一覧に戻る
- トップハート物語(442)立志伝昇竜編
- 12/01/13
- 2003年(平成15年)7月上旬。今日も早朝から通院介助に行った。
昨日も、通院介助をする為に8時半出発して利用者宅へ。どうしても私に支援して欲しいとのケアマネジャーからの要請と、利用者が私が行かないと病院へ行かないと言うのでその時間を空けた。嬉しいけれど、心境は複雑だ。
遠くの病院で、移動時間が1時間。大きな大学付属病院で、待ち時間など含めると4時間は掛かる。本当は、近くの病院でも良いのだが、掛かり付け医院に派遣されて来た医師に勧められてこの病院へ来ることになった。
医師が話す内容は普通で難しくないのだが、話しを聞いた傍から忘れて仕舞うので、医師が根気よく何度も同じ言葉を繰り返す。何度も同じ問答を繰り返すので、医者も怒ってしまう。今では、遠くに居る親族が病院から呼ばれて立ち会うことになっている。
何度か同伴したが、その親族が何度も今回限りとしてくれと、強く利用者に要望するのだが直ぐ忘れてしまい予約が入る。しかし、いつ検査しても悪い所が発見されない。他の総合病院へも同行したが、何処も悪くない。それなのに、必ず、
「頭が重い。ふらついてしまう。耳が聞こえなくなっている。」
などと言って、次回の予約を取ってしまう。
だが、この日は残念ながら医師は、
「もう何処も悪くないし、来るのが大変なので止めようか。」
と聞いた。
いつものように、何となく不快感があるようなことを言ったが、
「それは歳でしょう。

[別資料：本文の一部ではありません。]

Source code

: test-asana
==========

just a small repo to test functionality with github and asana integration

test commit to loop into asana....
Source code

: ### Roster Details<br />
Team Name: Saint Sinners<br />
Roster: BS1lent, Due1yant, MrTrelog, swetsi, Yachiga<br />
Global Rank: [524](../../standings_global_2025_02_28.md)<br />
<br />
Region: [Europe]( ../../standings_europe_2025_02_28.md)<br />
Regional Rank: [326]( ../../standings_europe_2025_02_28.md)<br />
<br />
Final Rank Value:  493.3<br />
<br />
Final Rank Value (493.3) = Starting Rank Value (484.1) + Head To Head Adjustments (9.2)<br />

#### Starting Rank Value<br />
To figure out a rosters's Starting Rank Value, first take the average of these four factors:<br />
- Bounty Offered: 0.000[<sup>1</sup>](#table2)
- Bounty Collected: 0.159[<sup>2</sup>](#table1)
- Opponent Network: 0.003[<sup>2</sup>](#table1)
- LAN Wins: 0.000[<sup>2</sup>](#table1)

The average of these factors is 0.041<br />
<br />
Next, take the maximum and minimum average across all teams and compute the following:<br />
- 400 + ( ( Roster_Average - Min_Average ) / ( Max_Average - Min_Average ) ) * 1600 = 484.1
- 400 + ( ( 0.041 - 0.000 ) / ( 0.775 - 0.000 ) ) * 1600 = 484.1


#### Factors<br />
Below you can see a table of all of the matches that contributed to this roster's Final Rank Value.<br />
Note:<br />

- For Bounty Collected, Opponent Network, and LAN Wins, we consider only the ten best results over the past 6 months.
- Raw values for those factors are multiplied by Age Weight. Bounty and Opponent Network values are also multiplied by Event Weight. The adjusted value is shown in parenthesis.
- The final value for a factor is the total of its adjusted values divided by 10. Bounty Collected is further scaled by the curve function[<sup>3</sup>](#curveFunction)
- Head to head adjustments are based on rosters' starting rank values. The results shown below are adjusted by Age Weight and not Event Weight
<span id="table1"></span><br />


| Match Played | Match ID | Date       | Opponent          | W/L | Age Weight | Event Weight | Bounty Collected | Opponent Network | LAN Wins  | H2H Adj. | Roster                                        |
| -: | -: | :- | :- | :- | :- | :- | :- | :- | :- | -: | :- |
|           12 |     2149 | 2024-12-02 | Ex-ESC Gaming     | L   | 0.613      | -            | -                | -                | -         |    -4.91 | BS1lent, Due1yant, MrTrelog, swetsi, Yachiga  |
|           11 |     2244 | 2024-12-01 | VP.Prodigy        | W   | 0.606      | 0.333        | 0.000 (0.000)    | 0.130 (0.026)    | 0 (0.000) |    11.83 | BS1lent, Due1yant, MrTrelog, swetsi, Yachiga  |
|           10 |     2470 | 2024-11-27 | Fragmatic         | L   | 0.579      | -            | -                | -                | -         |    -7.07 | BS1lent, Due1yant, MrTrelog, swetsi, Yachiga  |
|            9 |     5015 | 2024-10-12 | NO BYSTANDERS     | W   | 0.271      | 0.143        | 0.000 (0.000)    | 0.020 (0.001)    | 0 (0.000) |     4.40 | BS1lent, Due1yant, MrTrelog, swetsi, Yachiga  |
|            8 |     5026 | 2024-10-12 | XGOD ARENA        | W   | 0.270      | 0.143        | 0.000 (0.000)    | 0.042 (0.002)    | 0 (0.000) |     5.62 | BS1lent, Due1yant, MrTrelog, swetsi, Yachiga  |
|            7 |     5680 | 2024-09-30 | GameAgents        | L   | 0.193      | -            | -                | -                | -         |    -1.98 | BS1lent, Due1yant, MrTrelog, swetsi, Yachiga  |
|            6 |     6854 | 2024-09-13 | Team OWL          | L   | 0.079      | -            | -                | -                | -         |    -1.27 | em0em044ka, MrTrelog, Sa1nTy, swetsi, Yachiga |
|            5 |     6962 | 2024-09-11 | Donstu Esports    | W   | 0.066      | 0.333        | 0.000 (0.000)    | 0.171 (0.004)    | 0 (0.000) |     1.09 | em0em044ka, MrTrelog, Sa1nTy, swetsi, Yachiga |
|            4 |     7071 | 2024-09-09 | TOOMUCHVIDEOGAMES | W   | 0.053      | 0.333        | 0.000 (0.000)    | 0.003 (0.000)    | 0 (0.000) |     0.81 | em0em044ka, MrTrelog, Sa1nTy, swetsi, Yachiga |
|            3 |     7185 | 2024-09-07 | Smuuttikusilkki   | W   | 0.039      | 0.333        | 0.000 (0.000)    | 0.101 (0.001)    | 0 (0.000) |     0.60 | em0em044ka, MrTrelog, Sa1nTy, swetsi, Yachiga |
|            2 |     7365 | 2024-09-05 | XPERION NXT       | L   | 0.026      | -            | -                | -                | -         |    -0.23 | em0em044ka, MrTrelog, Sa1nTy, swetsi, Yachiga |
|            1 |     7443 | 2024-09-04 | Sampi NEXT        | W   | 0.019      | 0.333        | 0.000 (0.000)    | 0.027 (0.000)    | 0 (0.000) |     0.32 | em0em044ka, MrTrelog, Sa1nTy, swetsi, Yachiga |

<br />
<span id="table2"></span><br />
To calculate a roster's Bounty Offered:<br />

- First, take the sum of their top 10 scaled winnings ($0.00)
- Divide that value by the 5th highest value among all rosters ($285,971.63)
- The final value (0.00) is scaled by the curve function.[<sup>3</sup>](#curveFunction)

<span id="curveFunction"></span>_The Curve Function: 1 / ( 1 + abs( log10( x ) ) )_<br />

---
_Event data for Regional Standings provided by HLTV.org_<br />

近くの今までの医者に診てもらって下さい。」
納得しないので、
「それ程心配なら、半年後にしましょうか。」
と、来年の予約になった。
他の診療科では、1年後くらいにとなった。
ついに、この遠距離通院は今年は無くなってしまった。利用者も会社も残念だった。喜んだのは、いつも同行していた親族の方。そして、給付管理で頭を抱えていたケアマネジャーだ。
しばしの別れを惜しんだ。
その間、ケアマネジャーから連絡があり前月の実績で午前7時から、通院介助の取扱いについて、当社実績では通常時間での算定だったが
「利用者の了解を得て実質的な時間そのままで夜朝加算にしますので」
と、あり難い連絡があった。
先日午前4時頃に心不全で亡くなった利用者の親族から市に対して、当社からの報告があったかの電話がなされて、市からその報告をするように指示があった。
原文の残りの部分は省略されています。